Bref, on est à l’opposé de l’essence du personnage « 50 % homme, 50 % robot, et 100 % flic » qui était entré dans nos mémoires, et véritablement dans une grosse production – 100 millions de dollars tout de même – aux enjeux simplifiés, qui s’est montée uniquement autour d’un nom, d’un concept débarrassé de tout son héritage et de sa puissance mythologique. Quelques répliques cultes et l’apparition de la première armure (Murphy vire ensuite… au noir) ont été glissées là en guise de fan service, au sein d’une bande-annonce qui n’aurait par ailleurs rien eu de scandaleuse, ni de remarquable, si son titre n’était pas… Robocop.
100% d’accord. Il n’y aura je pense que très peu de choses à tirer de ce film (malgré Keaton et Oldman).
Le robocop original avait une puissance dévastatrice qui était aussi bien incarnée par ses acteurs (Weller, Allen, Cx, Ferrer et surtout, Kurtwood Smith qui incarne l’infâme Clarence J. Boddicker, un méchant comme plus personne ne sait en faire), que par ses visuels (entre l’armure de robocop, l’ED 209, le bâtiment du siège social d’OCP et les entrepôts métallurgiques) et son scénario, fidèle en tout point aux arcanes du film d’anticipation.
Or, d’après le trailer, on aura droit a un sous-Iron man démagogique (l’explosion sous-tend le terrorisme, donc la légitimation des drones et de World America World Police) dans lequel toute la famille sera sommée de s’émouvoir en découvrant le papa robotisé qui essaye de renouer des liens avec son fiston (j’en vomis déjà), alors que dans l’original, l’aspect émotionel était beaucoup plus travaillé, avec l’espèce d’attirance suggérée de Lewis pour son coéquipier roboflikisé.
On aura aussi droit à une description aussi futile qu’exhaustive sur le thème « comment robcopiser un flic mutilé » alors que Verhoeven avait trouvé la formule parfaite (j’insiste sur ce mot) pour faire passer la pillule tout en nous faisant rêver.
Pour finir, l’aberration la plus cataclysmique du scenario reste sans doute à venir: Le trailer nous montre en effet les gestionnaires du « roboproject » insister sur le fait que la partie humaine » de roboflop doit être absolument gardée sous contrôle informatique. Mais à ce moment-là, pourquoi ne pas avoir tout simplement construit un putain de robot? L’ED 209 avait permis de donner une réponse très claire à cette question en 1987 et je suis prêt à prendre le pari que le même excercice sera lamentablement échoué dans ce remake.
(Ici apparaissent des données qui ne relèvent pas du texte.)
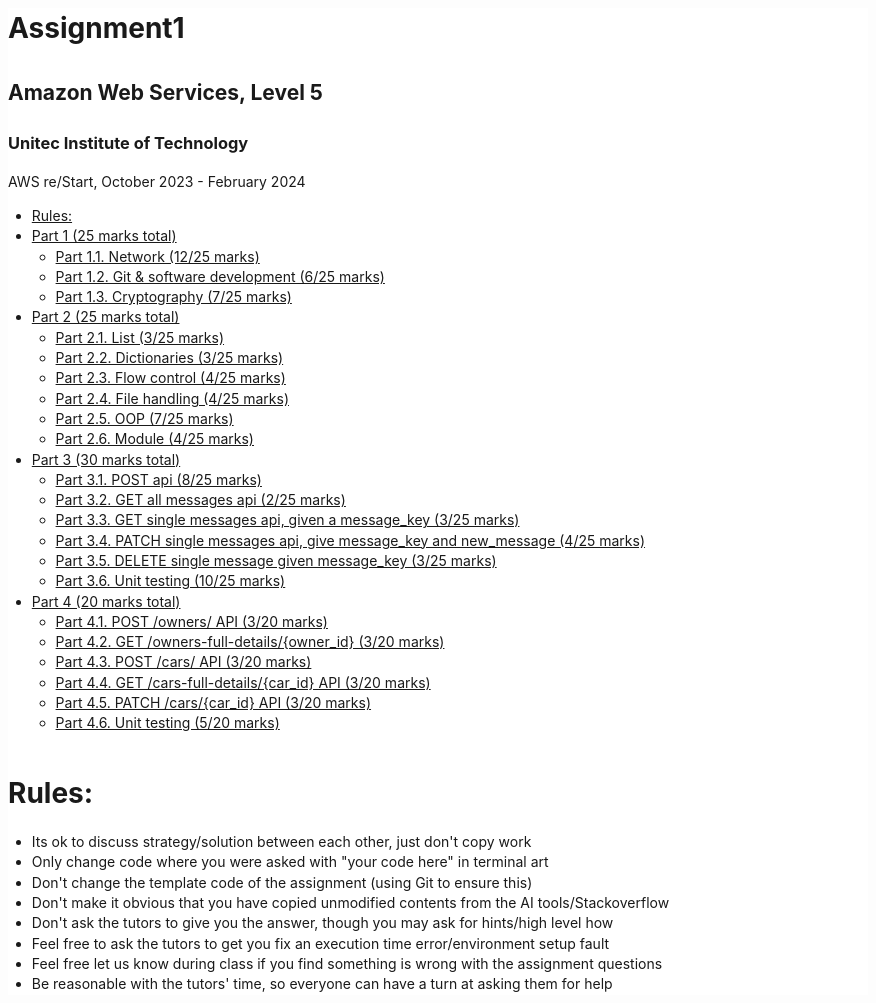 # Assignment1
## Amazon Web Services, Level 5
### Unitec Institute of Technology
AWS re/Start, October 2023 - February 2024

- [Rules:](#rules)
- [Part 1 (25 marks total)](#part-1-25-marks-total)
  - [Part 1.1. Network (12/25 marks)](#part-11-network-1225-marks)
  - [Part 1.2. Git \& software development (6/25 marks)](#part-12-git--software-development-625-marks)
  - [Part 1.3. Cryptography (7/25 marks)](#part-13-cryptography-725-marks)
- [Part 2 (25 marks total)](#part-2-25-marks-total)
  - [Part 2.1. List (3/25 marks)](#part-21-list-325-marks)
  - [Part 2.2. Dictionaries (3/25 marks)](#part-22-dictionaries-325-marks)
  - [Part 2.3. Flow control (4/25 marks)](#part-23-flow-control-425-marks)
  - [Part 2.4. File handling (4/25 marks)](#part-24-file-handling-425-marks)
  - [Part 2.5. OOP (7/25 marks)](#part-25-oop-725-marks)
  - [Part 2.6. Module (4/25 marks)](#part-26-module-425-marks)
- [Part 3 (30 marks total)](#part-3-30-marks-total)
  - [Part 3.1. POST api (8/25 marks)](#part-31-post-api-825-marks)
  - [Part 3.2. GET all messages api (2/25 marks)](#part-32-get-all-messages-api-225-marks)
  - [Part 3.3. GET single messages api, given a message\_key (3/25 marks)](#part-33-get-single-messages-api-given-a-message_key-325-marks)
  - [Part 3.4. PATCH single messages api, give message\_key and new\_message (4/25 marks)](#part-34-patch-single-messages-api-give-message_key-and-new_message-425-marks)
  - [Part 3.5. DELETE single message given message\_key (3/25 marks)](#part-35-delete-single-message-given-message_key-325-marks)
  - [Part 3.6. Unit testing (10/25 marks)](#part-36-unit-testing-1025-marks)
- [Part 4 (20 marks total)](#part-4-20-marks-total)
  - [Part 4.1. POST /owners/ API (3/20 marks)](#part-41-post-owners-api-320-marks)
  - [Part 4.2. GET /owners-full-details/{owner\_id} (3/20 marks)](#part-42-get-owners-full-detailsowner_id-320-marks)
  - [Part 4.3. POST /cars/ API (3/20 marks)](#part-43-post-cars-api-320-marks)
  - [Part 4.4. GET /cars-full-details/{car\_id} API (3/20 marks)](#part-44-get-cars-full-detailscar_id-api-320-marks)
  - [Part 4.5. PATCH /cars/{car\_id} API (3/20 marks)](#part-45-patch-carscar_id-api-320-marks)
  - [Part 4.6. Unit testing (5/20 marks)](#part-46-unit-testing-520-marks)


# Rules:

- Its ok to discuss strategy/solution between each other, just don't copy work
- Only change code where you were asked with "your code here" in terminal art
- Don't change the template code of the assignment (using Git to ensure this)
- Don't make it obvious that you have copied unmodified contents from the AI tools/Stackoverflow
- Don't ask the tutors to give you the answer, though you may ask for hints/high level how
- Feel free to ask the tutors to get you fix an execution time error/environment setup fault
- Feel free let us know during class if you find something is wrong with the assignment questions
- Be reasonable with the tutors' time, so everyone can have a turn at asking them for help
Bref, je conseille à tout le monde de ne pas aller voir ce film et de le télécharger que lorsqu’il ne coûtera plus un rond. Il n’y a que comme ça que Hollywood comprendra qu’il faut arrêter de saccager son propre patrimoine au lieu d’investir dans de nouvelles idées.
Je n’ose reverser de l’huile (bouillante) sur le feu en rappelant qu’un remake de Starship Troopers est aussi dans les tuyaux. Hum.